* [Task prompt]
Find the word "appropriate" in the records and copy every line where it occurs.

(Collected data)

=== Section Start ===

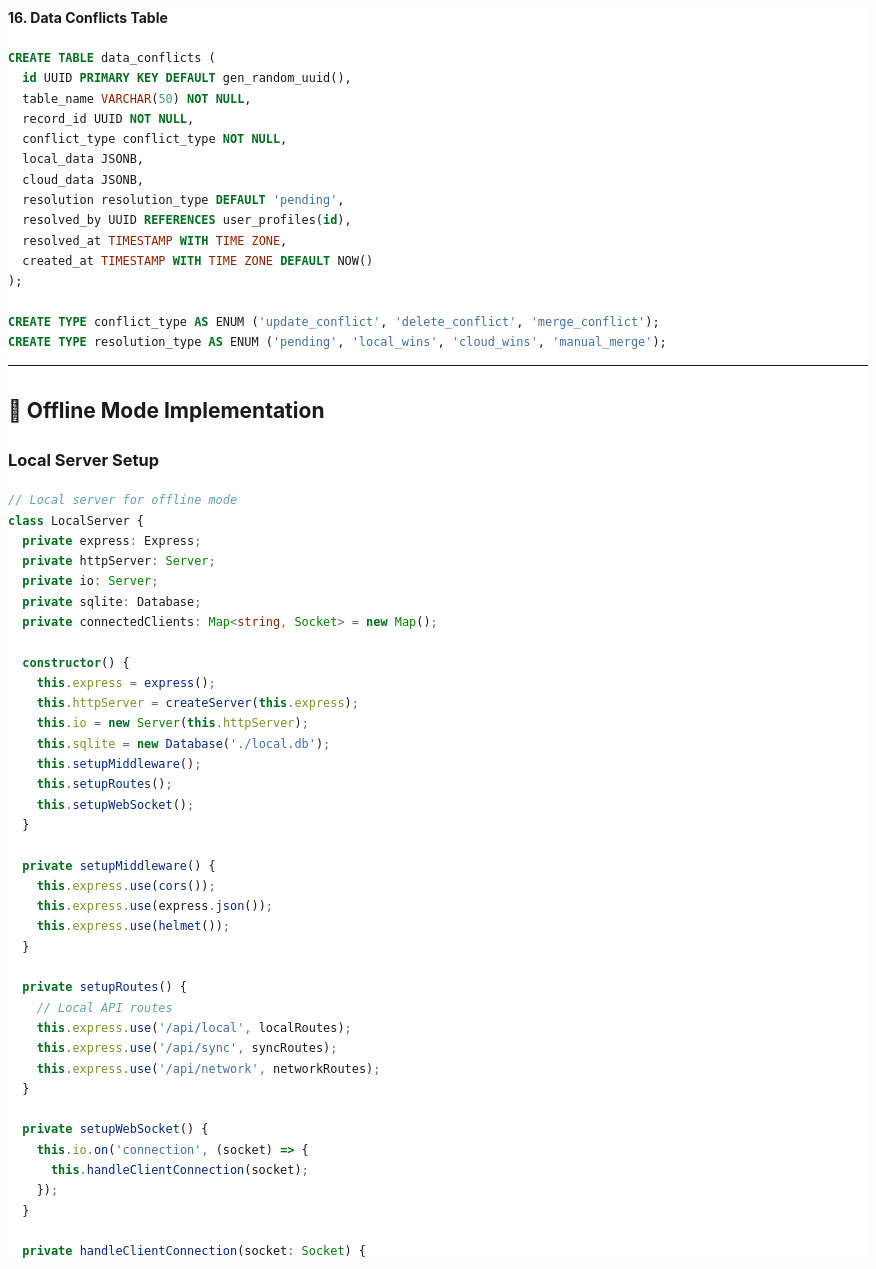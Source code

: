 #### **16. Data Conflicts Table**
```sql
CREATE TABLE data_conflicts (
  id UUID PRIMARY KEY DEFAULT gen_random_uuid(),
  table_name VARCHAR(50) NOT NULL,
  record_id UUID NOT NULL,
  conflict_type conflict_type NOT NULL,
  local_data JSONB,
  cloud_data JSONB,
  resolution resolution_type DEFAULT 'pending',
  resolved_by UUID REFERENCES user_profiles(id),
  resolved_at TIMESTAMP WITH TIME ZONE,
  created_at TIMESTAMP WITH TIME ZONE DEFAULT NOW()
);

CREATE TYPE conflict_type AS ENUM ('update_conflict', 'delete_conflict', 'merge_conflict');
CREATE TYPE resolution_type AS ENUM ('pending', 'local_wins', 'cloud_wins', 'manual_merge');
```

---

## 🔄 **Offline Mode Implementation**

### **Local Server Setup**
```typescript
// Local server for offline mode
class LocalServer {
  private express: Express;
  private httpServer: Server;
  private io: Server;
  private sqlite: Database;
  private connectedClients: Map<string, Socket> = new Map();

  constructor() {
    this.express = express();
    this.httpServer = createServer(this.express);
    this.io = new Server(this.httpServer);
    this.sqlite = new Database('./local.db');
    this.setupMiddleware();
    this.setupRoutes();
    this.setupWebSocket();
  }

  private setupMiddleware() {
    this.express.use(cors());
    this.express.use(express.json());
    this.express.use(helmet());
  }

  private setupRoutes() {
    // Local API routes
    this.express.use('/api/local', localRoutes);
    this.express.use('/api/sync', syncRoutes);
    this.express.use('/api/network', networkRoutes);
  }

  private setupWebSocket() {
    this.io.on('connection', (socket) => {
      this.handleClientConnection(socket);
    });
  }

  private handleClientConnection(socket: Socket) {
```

=== Section End ===
=== Section Start ===

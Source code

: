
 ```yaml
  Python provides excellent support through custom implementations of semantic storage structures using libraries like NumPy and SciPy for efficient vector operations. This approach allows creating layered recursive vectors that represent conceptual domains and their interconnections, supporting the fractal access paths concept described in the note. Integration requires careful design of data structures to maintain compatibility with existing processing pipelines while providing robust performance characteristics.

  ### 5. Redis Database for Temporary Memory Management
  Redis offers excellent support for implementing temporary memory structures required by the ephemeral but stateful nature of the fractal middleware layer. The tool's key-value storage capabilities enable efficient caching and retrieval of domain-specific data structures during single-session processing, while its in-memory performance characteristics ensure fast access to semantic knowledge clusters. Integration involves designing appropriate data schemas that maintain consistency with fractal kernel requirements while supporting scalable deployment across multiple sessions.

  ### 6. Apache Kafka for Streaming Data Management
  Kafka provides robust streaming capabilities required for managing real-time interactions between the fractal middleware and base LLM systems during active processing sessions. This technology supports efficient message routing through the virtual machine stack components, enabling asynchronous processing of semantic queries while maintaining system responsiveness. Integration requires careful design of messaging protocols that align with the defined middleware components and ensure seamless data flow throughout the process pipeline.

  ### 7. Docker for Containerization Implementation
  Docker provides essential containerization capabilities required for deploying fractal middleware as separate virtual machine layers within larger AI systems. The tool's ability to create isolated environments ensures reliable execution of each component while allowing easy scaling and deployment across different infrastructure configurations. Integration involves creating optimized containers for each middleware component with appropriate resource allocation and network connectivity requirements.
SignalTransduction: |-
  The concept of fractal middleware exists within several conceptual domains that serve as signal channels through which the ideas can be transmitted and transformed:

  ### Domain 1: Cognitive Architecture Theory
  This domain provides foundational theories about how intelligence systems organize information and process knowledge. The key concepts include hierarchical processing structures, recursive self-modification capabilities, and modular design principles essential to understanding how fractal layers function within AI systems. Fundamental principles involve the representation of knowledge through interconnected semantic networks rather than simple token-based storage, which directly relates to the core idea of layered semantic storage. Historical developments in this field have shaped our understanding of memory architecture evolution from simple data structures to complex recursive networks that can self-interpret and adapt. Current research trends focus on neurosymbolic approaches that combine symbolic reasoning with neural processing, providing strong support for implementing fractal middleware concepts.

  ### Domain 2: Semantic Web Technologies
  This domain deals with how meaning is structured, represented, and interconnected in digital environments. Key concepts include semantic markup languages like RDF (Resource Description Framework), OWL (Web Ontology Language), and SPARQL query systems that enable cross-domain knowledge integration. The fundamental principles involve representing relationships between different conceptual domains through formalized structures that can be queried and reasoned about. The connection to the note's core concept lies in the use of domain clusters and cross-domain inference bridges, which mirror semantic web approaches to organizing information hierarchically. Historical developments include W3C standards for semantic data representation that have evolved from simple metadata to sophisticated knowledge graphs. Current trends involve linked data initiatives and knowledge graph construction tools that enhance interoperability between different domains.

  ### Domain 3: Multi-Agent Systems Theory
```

=== Section End ===

* [Solution below]
  Redis offers excellent support for implementing temporary memory structures required by the ephemeral but stateful nature of the fractal middleware layer. The tool's key-value storage capabilities enable efficient caching and retrieval of domain-specific data structures during single-session processing, while its in-memory performance characteristics ensure fast access to semantic knowledge clusters. Integration involves designing appropriate data schemas that maintain consistency with fractal kernel requirements while supporting scalable deployment across multiple sessions.
  Docker provides essential containerization capabilities required for deploying fractal middleware as separate virtual machine layers within larger AI systems. The tool's ability to create isolated environments ensures reliable execution of each component while allowing easy scaling and deployment across different infrastructure configurations. Integration involves creating optimized containers for each middleware component with appropriate resource allocation and network connectivity requirements.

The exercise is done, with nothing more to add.